(Source data)
[Start of Attachment]
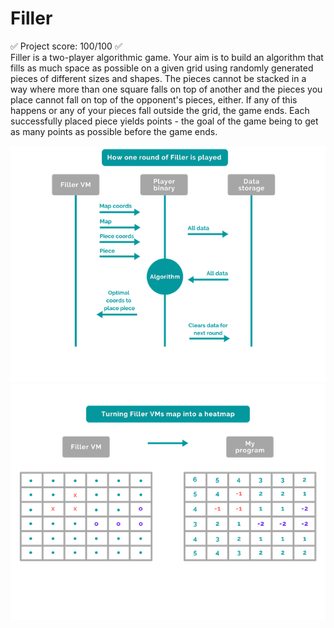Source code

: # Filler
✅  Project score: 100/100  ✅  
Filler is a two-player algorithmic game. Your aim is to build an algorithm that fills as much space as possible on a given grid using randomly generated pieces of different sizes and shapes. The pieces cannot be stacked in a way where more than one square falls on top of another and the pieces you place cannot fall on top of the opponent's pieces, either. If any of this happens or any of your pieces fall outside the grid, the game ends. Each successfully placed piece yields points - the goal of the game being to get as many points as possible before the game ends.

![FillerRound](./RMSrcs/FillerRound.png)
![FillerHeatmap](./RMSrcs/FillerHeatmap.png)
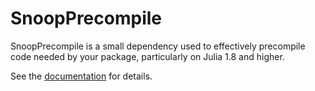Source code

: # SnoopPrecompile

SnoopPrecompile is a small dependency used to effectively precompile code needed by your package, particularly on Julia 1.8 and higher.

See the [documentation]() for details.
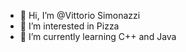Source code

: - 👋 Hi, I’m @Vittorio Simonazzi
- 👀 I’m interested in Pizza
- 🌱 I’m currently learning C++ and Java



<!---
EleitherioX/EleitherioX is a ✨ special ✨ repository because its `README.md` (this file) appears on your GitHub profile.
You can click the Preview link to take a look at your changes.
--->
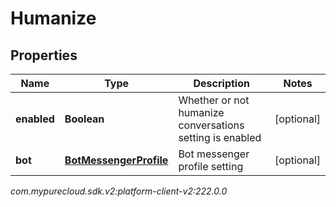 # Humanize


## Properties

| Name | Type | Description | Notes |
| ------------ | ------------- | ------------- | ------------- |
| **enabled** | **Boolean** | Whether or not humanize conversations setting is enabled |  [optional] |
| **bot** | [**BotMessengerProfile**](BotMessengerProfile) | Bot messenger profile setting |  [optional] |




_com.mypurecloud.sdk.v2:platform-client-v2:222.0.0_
[End of Attachment]
[Start of Attachment]
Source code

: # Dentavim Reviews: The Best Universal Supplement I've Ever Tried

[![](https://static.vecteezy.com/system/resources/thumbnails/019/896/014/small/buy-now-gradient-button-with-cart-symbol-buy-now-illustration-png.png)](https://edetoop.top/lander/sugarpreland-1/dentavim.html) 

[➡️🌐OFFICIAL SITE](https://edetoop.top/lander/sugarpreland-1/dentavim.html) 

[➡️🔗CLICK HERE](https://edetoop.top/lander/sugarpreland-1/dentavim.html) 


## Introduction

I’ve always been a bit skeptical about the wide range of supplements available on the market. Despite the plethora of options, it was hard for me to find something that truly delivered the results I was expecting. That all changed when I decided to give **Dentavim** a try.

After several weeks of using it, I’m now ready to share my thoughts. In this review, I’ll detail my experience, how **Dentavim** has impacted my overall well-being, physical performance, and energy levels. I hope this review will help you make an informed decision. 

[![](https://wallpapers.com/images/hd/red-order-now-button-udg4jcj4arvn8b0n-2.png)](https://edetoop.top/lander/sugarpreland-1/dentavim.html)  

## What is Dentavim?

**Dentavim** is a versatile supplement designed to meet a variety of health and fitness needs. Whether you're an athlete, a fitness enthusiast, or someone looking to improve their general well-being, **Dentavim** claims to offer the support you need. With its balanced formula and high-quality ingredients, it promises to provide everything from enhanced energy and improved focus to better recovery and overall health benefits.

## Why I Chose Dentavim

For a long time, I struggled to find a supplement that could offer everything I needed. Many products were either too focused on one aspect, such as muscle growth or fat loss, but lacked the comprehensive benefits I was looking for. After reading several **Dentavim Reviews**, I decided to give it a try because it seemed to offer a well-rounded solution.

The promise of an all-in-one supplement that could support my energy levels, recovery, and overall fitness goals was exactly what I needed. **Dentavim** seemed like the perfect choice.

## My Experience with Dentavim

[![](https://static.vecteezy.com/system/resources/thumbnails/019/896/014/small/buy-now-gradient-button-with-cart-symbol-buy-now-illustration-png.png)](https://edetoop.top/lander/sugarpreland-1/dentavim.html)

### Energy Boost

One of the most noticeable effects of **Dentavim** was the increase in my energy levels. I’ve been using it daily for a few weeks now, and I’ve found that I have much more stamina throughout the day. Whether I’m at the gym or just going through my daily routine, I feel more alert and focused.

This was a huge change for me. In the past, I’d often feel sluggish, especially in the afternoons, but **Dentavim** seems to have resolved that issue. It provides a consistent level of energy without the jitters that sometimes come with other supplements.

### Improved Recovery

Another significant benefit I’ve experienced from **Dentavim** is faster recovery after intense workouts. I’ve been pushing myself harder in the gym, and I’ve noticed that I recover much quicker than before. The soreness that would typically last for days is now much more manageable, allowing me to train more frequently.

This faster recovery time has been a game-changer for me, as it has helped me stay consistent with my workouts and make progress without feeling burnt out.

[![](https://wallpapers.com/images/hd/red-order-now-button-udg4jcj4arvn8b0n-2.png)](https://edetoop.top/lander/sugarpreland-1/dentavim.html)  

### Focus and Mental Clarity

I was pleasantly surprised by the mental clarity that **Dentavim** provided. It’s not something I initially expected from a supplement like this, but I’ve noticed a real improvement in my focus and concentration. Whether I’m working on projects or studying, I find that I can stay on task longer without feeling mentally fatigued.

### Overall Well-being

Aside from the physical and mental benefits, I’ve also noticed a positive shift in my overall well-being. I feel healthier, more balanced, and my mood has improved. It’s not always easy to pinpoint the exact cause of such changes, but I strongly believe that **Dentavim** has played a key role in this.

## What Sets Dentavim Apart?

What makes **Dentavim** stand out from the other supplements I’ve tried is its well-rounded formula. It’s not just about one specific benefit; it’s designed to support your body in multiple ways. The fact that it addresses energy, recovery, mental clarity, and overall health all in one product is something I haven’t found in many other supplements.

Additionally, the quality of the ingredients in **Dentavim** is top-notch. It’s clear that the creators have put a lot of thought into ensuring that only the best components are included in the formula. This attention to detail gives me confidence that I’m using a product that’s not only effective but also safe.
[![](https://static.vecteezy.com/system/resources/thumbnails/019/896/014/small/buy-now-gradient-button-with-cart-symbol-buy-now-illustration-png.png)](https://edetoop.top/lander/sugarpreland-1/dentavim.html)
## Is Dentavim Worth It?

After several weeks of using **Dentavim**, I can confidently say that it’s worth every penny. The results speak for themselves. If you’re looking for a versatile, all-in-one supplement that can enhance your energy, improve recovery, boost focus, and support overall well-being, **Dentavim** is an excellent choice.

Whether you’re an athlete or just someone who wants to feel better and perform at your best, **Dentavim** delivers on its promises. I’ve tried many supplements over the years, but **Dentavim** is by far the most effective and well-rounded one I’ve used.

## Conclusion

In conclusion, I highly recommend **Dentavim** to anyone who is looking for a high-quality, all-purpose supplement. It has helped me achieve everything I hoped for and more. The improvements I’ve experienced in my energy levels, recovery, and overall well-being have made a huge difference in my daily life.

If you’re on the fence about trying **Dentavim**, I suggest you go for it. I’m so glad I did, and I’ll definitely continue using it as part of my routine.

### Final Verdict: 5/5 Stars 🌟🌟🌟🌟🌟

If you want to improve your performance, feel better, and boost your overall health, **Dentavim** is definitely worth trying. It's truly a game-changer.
[End of Attachment]
## WHAT TO PRODUCE
Every line in the data that holds the string "truly" should be copied.

## WRITTEN RESPONSE
I’ve always been a bit skeptical about the wide range of supplements available on the market. Despite the plethora of options, it was hard for me to find something that truly delivered the results I was expecting. That all changed when I decided to give **Dentavim** a try.
If you want to improve your performance, feel better, and boost your overall health, **Dentavim** is definitely worth trying. It's truly a game-changer.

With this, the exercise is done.